The four made the perfect team for this mission. Stookesberry, 37, and Oliva, 33, met in 2007, and added Korbulic, 29, to their team in 2009. Collectively, the three of them have made nearly 200 first descents spread over six continents and 34 countries, and have done over 60 of those first descents as a team. In 2014, Marr, 29, joined the team to run the Nachvak on Canada’s Labrador peninsula—a river so remote it required a 41-day expedition on which the team had to paddle 500 miles down historic canoe routes through a polar-bear-riddled moonscape just to get to the river. The addition of Marr—arguably the best kayaker in the world—bolstered the confidence level of the already solid team. With the descent of the Beriman River, often called “the Grand Canyon Pacific,” the team raised expedition kayaking to another level of difficulty and commitment.
“This river gave us everything that we needed to pop out at the bottom and paddle to the ocean,” says Marr, “but you'd never know that unless you tried and you rolled the dice on getting yourself into a situation that it would take a lot of work to get out of. We were always going to come out the other side, but there was a question of how.”
Adventure: What makes the Beriman different from the other first descents you've done?
Pedro Oliva: Ninety percent of the time, your only option is to go down. If you start paddling around the next corner, you don't have another option, you have to keep paddling. The walls are overhung, like a cave. It's impossible to get out of your kayak.
Ben Stookesberry: This particular team—we're known for being able to access rivers without a helicopter, being able to hike into rivers. And this particular river was really the first place that I've ever seen that defies that logic. You really can't get in there any way—other than getting, essentially, dropped in off one skid on a boulder.
A: What was the most challenging part of the expedition for you?
Chris Korbulic: The very beginning of it was the hardest part for me. Just committing, saying yes to do it. It was raining, and to go in there with any more than the absolute minimum flow would be totally reckless. As the river fills up with water, it goes faster and constricts and gets more and more dangerous. We all sat down a number of times and talked about what we could do if we didn't go in—and that was basically turn around and put our tails between our legs and go home. It was definitely on the table.
BS: It was as close to the borderline of saying no that I've ever been without saying no.
A: How did you ultimately make the decision to go?

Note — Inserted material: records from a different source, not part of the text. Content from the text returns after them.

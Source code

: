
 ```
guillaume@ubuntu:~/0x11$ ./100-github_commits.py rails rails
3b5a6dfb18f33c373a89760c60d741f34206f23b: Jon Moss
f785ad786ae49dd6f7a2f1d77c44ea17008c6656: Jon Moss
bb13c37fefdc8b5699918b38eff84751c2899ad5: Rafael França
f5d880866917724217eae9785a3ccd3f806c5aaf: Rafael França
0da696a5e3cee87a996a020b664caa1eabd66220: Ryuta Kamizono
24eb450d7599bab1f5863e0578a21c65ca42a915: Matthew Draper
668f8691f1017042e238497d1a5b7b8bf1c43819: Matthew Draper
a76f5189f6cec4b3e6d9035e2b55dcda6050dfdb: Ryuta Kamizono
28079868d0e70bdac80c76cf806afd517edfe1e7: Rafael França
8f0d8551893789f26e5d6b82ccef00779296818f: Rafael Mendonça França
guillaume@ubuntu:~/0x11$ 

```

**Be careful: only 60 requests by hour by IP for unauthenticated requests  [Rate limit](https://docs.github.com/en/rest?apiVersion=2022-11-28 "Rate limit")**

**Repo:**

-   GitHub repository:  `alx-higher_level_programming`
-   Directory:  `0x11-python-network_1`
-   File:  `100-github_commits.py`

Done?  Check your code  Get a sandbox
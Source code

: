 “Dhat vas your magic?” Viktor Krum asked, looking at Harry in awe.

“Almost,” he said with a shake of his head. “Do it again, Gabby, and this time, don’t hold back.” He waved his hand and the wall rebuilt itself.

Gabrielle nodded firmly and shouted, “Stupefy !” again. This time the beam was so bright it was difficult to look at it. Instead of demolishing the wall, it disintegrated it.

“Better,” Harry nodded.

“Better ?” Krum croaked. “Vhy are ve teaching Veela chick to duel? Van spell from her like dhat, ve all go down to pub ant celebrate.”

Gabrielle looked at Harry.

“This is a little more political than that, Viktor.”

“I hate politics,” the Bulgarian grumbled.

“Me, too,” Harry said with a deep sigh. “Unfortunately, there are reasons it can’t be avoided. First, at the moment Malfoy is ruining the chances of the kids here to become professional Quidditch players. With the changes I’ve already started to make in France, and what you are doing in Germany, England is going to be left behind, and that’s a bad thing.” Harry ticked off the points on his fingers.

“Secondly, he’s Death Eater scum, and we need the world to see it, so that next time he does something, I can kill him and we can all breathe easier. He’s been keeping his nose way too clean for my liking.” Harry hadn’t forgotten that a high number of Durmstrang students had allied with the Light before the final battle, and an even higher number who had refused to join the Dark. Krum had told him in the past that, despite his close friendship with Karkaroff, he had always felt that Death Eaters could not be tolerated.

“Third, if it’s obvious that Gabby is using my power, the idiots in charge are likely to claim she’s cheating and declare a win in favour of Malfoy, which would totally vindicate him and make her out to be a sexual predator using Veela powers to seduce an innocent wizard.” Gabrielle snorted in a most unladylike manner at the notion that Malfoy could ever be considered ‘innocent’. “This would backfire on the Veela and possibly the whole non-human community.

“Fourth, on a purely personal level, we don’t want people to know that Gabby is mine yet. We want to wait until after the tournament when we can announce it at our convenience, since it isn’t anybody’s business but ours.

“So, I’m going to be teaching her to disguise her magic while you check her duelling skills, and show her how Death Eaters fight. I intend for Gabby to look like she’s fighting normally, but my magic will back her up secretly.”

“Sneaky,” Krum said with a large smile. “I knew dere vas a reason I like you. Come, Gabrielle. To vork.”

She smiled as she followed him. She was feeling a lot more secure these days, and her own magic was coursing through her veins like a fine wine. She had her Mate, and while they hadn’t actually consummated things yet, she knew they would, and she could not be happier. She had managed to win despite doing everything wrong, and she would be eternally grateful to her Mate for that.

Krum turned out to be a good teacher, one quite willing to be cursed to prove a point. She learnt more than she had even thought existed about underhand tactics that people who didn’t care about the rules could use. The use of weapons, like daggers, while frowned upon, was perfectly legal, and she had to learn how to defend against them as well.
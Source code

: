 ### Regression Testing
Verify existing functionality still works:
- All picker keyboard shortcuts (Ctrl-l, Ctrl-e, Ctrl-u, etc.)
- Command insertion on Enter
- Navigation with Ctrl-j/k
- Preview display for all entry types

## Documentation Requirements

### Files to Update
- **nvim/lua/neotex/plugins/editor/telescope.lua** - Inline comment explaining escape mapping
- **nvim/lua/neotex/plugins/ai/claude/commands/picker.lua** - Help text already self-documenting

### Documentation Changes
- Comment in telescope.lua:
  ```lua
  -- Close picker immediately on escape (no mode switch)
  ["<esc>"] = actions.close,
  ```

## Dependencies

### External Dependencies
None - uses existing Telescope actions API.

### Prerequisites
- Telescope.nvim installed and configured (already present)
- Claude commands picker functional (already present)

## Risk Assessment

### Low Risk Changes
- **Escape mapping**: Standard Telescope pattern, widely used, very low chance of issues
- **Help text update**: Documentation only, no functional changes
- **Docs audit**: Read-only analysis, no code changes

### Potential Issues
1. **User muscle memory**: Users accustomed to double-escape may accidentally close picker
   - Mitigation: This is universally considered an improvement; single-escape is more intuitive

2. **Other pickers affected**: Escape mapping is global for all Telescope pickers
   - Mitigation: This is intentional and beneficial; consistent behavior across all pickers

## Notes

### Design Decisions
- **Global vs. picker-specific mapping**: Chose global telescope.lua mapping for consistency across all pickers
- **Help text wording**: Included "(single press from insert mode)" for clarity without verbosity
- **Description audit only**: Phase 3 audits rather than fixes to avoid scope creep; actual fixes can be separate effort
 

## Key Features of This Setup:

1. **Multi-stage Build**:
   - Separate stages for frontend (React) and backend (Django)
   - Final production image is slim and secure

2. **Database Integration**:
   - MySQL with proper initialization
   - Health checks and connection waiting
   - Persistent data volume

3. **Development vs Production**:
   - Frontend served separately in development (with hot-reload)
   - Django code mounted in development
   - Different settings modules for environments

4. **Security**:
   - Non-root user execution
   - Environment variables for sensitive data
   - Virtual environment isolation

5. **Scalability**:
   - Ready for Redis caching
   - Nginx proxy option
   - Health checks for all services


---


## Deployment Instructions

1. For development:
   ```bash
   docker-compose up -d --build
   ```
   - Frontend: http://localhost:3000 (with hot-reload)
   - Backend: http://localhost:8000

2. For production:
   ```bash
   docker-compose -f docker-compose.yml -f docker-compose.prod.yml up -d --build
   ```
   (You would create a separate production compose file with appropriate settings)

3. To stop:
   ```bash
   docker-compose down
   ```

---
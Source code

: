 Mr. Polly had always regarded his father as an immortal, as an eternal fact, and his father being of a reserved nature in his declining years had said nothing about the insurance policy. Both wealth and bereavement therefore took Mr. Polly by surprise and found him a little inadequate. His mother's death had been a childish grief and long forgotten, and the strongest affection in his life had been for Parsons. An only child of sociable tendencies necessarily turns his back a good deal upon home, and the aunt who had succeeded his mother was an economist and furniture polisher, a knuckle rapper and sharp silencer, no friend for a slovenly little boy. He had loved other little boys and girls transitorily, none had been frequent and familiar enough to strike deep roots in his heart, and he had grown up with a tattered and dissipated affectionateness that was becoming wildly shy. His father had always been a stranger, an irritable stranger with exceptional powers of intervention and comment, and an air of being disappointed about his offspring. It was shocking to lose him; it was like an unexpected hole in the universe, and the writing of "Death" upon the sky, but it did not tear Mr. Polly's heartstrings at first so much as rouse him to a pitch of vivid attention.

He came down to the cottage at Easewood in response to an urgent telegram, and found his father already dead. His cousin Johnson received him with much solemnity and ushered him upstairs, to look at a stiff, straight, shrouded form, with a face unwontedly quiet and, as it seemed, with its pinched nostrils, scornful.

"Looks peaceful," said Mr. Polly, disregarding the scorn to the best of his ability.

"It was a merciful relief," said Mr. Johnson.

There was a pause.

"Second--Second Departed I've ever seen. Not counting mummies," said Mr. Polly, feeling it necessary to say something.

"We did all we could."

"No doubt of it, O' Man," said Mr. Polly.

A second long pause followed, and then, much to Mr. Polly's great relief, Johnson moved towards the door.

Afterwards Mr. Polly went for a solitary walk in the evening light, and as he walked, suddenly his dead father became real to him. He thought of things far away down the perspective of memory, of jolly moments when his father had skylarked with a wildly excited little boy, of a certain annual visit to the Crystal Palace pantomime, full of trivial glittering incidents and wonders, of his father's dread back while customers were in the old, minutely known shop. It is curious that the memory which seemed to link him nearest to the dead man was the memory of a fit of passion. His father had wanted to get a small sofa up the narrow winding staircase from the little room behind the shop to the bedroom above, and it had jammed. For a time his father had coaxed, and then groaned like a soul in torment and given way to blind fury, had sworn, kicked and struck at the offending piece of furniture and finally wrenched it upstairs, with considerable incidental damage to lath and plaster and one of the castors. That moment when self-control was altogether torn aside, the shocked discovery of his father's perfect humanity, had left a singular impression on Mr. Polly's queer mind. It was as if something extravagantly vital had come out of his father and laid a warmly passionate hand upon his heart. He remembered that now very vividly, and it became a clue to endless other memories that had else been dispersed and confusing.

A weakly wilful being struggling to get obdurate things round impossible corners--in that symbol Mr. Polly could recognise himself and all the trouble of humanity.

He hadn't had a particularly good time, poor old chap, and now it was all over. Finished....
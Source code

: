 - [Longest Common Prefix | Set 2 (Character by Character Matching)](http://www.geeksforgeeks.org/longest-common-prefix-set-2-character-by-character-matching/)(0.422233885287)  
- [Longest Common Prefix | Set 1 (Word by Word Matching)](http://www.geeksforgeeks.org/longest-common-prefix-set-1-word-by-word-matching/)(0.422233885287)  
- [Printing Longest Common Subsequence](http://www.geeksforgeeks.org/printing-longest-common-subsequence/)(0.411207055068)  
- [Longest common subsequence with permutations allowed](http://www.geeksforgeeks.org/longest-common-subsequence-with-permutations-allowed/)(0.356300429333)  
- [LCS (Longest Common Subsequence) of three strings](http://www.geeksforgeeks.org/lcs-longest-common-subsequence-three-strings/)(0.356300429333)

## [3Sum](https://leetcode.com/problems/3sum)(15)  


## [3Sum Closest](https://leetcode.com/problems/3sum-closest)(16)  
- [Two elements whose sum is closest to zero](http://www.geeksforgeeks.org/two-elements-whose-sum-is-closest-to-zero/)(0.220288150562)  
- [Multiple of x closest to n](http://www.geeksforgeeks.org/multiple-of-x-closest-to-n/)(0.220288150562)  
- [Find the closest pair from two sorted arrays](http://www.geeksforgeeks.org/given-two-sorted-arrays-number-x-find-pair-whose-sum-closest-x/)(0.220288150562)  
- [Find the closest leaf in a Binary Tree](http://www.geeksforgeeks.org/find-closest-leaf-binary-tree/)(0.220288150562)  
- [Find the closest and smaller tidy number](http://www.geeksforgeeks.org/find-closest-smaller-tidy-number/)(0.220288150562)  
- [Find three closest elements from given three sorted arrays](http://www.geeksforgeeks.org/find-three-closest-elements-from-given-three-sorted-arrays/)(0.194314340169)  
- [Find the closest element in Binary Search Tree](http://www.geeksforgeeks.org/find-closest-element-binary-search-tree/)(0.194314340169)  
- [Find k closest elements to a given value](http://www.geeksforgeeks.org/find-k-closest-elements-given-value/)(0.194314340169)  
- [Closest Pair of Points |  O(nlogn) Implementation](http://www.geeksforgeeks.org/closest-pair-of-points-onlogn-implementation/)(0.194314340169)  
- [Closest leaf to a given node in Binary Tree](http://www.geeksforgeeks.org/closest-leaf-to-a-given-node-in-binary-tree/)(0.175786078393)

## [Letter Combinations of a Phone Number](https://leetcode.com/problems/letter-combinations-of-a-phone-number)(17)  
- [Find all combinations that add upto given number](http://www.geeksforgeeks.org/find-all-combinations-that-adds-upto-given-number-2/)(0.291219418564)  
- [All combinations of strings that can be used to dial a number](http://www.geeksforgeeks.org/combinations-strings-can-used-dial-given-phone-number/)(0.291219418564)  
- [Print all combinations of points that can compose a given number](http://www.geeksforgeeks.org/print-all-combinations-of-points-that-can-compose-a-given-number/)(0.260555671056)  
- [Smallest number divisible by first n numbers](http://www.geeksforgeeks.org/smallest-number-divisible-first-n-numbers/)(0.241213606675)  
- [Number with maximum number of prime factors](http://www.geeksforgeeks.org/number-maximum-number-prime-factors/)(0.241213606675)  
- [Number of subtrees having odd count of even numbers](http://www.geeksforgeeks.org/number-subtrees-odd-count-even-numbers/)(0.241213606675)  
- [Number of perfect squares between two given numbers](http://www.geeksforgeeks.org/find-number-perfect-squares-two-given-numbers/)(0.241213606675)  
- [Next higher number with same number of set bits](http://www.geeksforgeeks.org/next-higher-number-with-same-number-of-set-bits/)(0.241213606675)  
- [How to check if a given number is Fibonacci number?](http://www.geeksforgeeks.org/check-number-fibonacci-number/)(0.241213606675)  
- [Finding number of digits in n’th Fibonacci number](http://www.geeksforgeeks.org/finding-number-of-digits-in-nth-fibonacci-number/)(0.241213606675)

Benny Marr: Because we ended up at the put-in somehow. The pilot was like, "Well, if there's a window, we take it, because there might not be another window.” And then we were at the put-in of this river with all of our stuff. So what else are we going to do? Just being beside the river changed my whole decision-making process. [It went] from this gorge that I'm just seeing photos of and trying to make a decision on how feasible the whole expedition sounds, to being at a river, which is the environment that I'm very comfortable in. And, at that point, I got way more excited about it, and ready to drop in and just start problem solving.
A: What draws you to these types of expeditions?
BS: To actually set foot in a place where no one else, not even the locals, have set foot before—it's an experience like no other. And I think that that's really one of the big reasons that keeps bringing us back to these places, that keeps us taking these really acute risks. It feels otherworldly.